As conceived, the STOCK Act is supposed to encourage members of Congress and their top aides to think twice about their personal financial trades, knowing they’d be subject to greater oversight by the public and their colleagues. When they disclose information months or even more than a year later, it becomes difficult to scrutinize their actions.

Under the STOCK Act, lawmakers and their senior staff who earned at least $132,552 a year in 2021 must report stock trades of more than $1,000 within 30 days of the transaction — or within 45 days if they didn’t learn about the trade until a little later, often because it was made by a broker or spouse.

If they file their disclosures more than 30 days after their due date, then they have to pay a late fee in the form of a check to the Treasury or apply for a waiver. The waiver process operates like an appeal. It gives people the opportunity to explain why they were late and to ask Senate or House committees to be excused from the penalty.

The notification and collection of late fees differ in the Senate and House.
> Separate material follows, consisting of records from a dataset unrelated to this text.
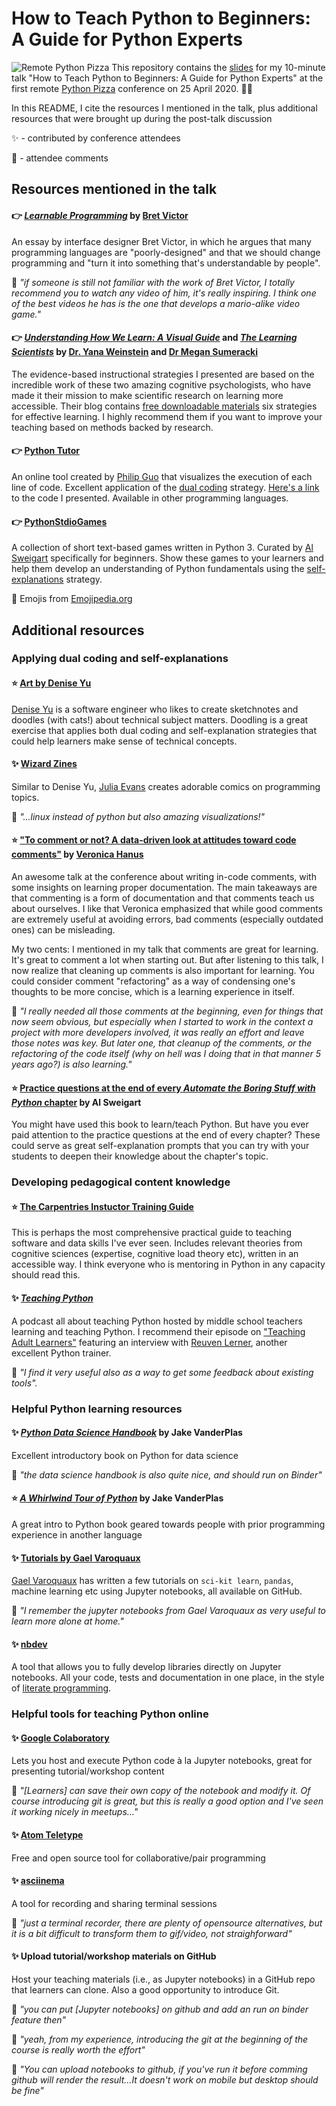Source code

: # How to Teach Python to Beginners: A Guide for Python Experts
![Remote Python Pizza](https://github.com/marielledado/TeachingPythonToBeginners_AGuideForExperts/blob/master/mdado_remotepythonpizza2020_title.png)
This repository contains the [slides](https://github.com/marielledado/TeachingPythonToBeginners_AGuideForExperts/blob/master/mdado_remotepythonpizza2020.pdf) for my 10-minute talk "How to Teach Python to Beginners: A Guide for Python Experts" at the first remote [Python Pizza](https://remote.python.pizza/) conference on 25 April 2020. :snake::pizza:

In this README, I cite the resources I mentioned in the talk, plus additional resources that were brought up during the post-talk discussion

:sparkles: - contributed by conference attendees

:speech_balloon: - attendee comments

## Resources mentioned in the talk

#### :point_right: [*Learnable Programming*](http://worrydream.com/LearnableProgramming/) by [Bret Victor](http://worrydream.com/)

An essay by interface designer Bret Victor, in which he argues that many programming languages are "poorly-designed" and that we should change programming and "turn it into something that's understandable by people".

:speech_balloon: *"if someone is still not familiar with the work of Bret Victor, I totally recommend you to watch any video of him, it's really inspiring. I think one of the best videos he has is the one that develops a mario-alike video game."*

#### :point_right: [*Understanding How We Learn: A Visual Guide*](https://www.learningscientists.org/book) and [*The Learning Scientists*](https://www.learningscientists.org/) by [Dr. Yana Weinstein](https://www.yanaweinsteinjones.com/) and [Dr Megan Sumeracki](https://twitter.com/drsumeracki)

The evidence-based instructional strategies I presented are based on the incredible work of these two amazing cognitive psychologists, who have made it their mission to make scientific research on learning more accessible. Their blog contains [free downloadable materials](https://www.learningscientists.org/downloadable-materials) six strategies for effective learning. I highly recommend them if you want to improve your teaching based on methods backed by research. 

#### :point_right: [Python Tutor](http://www.pythontutor.com/)

An online tool created by [Philip Guo](http://pgbovine.net/) that visualizes the execution of each line of code. Excellent application of the [dual coding](https://www.learningscientists.org/dual-coding) strategy. [Here's a link](http://tiny.cc/e4mmnz) to the code I presented. Available in other programming languages.


#### :point_right: [PythonStdioGames](https://github.com/asweigart/PythonStdioGames)

A collection of short text-based games written in Python 3. Curated by [Al Sweigart](https://alsweigart.com/) specifically for beginners. Show these games to your learners and help them develop an understanding of Python fundamentals using the [self-explanations](https://www.learningscientists.org/elaboration) strategy.

:pray: Emojis from [Emojipedia.org](https://emojipedia.org/)

## Additional resources 


### Applying dual coding and self-explanations

#### :star: [Art by Denise Yu](https://deniseyu.io/art/)

[Denise Yu](https://deniseyu.io/) is a software engineer who likes to create sketchnotes and doodles (with cats!) about technical subject matters. Doodling is a great exercise that applies both dual coding and self-explanation strategies that could help learners make sense of technical concepts.

#### :sparkles: [Wizard Zines](https://wizardzines.com/)

Similar to Denise Yu, [Julia Evans](https://jvns.ca/) creates adorable comics on programming topics.

:speech_balloon: *"...linux instead of python but also amazing visualizations!"*

#### :star: ["To comment or not? A data-driven look at attitudes toward code comments"](https://docs.google.com/presentation/d/1N0xBplzWraSJhi-WPLw7chU5glXlpsvaL-tlShH8ff4/edit) by [Veronica Hanus](https://veronicahanus.com/)

An awesome talk at the conference about writing in-code comments, with some insights on learning proper documentation. The main takeaways are that commenting is a form of documentation and that comments teach us about ourselves. I like that Veronica emphasized that while good comments are extremely useful at avoiding errors, bad comments (especially outdated ones) can be misleading. 

My two cents: I mentioned in my talk that comments are great for learning. It's great to comment a lot when starting out. But after listening to this talk, I now realize that cleaning up comments is also important for learning. You could consider comment "refactoring" as a way of condensing one's thoughts to be more concise, which is a learning experience in itself.

:speech_balloon: *"I really needed all those comments at the beginning, even for things that now seem obvious, but especially when I started to work in the context a project with more developers involved, it was really an effort and leave those notes was key. But later one, that cleanup of the comments, or the refactoring of the code itself (why on hell was I doing that in that manner 5 years ago?) is also learning."*

#### :star: [Practice questions at the end of every *Automate the Boring Stuff with Python* chapter](https://automatetheboringstuff.com/) by Al Sweigart

You might have used this book to learn/teach Python. But have you ever paid attention to the practice questions at the end of every chapter? These could serve as great self-explanation prompts that you can try with your students to deepen their knowledge about the chapter's topic.

### Developing pedagogical content knowledge

#### :star: [The Carpentries Instuctor Training Guide](https://carpentries.github.io/instructor-training/)

This is perhaps the most comprehensive practical guide to teaching software and data skills I've ever seen. Includes relevant theories from cognitive sciences (expertise, cognitive load theory etc), written in an accessible way. I think everyone who is mentoring in Python in any capacity should read this.

#### :sparkles: [*Teaching Python*](https://www.teachingpython.fm/)

A podcast all about teaching Python hosted by middle school teachers learning and teaching Python. I recommend their episode on ["Teaching Adult Learners"](https://podtail.com/en/podcast/teaching-python/episode-30-teaching-adult-learners/) featuring an interview with [Reuven Lerner](https://lerner.co.il/), another excellent Python trainer.

:speech_balloon: *"I find it very useful also as a way to get some feedback about existing tools".*

### Helpful Python learning resources

#### :sparkles: [*Python Data Science Handbook*](https://github.com/jakevdp/PythonDataScienceHandbook) by Jake VanderPlas

Excellent introductory book on Python for data science

:speech_balloon: *"the data science handbook is also quite nice, and should run on Binder"*

#### :star: [*A Whirlwind Tour of Python*](https://jakevdp.github.io/WhirlwindTourOfPython/) by Jake VanderPlas

A great intro to Python book geared towards people with prior programming experience in another language

#### :sparkles: [Tutorials by Gael Varoquaux](https://github.com/GaelVaroquaux)

[Gael Varoquaux](gael-varoquaux.info) has written a few tutorials on `sci-kit learn`, `pandas`, machine learning etc using Jupyter notebooks, all available on GitHub.

:speech_balloon: *"I remember the jupyter notebooks from Gael Varoquaux as very useful to learn more alone at home."*

#### :sparkles: [nbdev](https://github.com/fastai/nbdev)

A tool that allows you to fully develop libraries directly on Jupyter notebooks. All your code, tests and documentation in one place, in the style of [literate programming](https://en.wikipedia.org/wiki/Literate_programming).

### Helpful tools for teaching Python online

#### :sparkles: [Google Colaboratory](https://colab.research.google.com/)

Lets you host and execute Python code à la Jupyter notebooks, great for presenting tutorial/workshop content

:speech_balloon: *"[Learners] can save their own copy of the notebook and modify it.  Of course introducing git is great, but this is really a good option and I've seen it working nicely in meetups..."*

#### :sparkles: [Atom Teletype](https://teletype.atom.io/)

Free and open source tool for collaborative/pair programming

#### :sparkles: [asciinema](https://asciinema.org/)

A tool for recording and sharing terminal sessions 

:speech_balloon: *"just a terminal recorder, there are plenty of opensource alternatives, but it is a bit difficult to transform them to gif/video, not straighforward"*

#### :sparkles: Upload tutorial/workshop materials on GitHub

Host your teaching materials (i.e., as Jupyter notebooks) in a GitHub repo that learners can clone. Also a good opportunity to introduce Git.

:speech_balloon: *"you can put [Jupyter notebooks] on github and add an run on binder feature then"*

:speech_balloon: *"yeah, from my experience, introducing the git at the beginning of the course is really worth the effort"*

:speech_balloon: *"You can upload notebooks to github, if you've run it before comming github will render the result...It doesn't work on mobile but desktop should be fine"*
No public records exist indicating whether these officials ever paid the fines. Congressional ethics staff wouldn’t confirm the existence of nonpublic ledgers tracking how many officials paid fines for violating the STOCK Act. And 19 lawmakers wouldn’t answer questions from Insider about whether they’d paid a penalty. Ten other lawmakers said they’d paid their fines, but they declined to provide proof, such as a receipt or canceled check.

So, insider trading by Congress is technically illegal, it is seemingly self-regulated.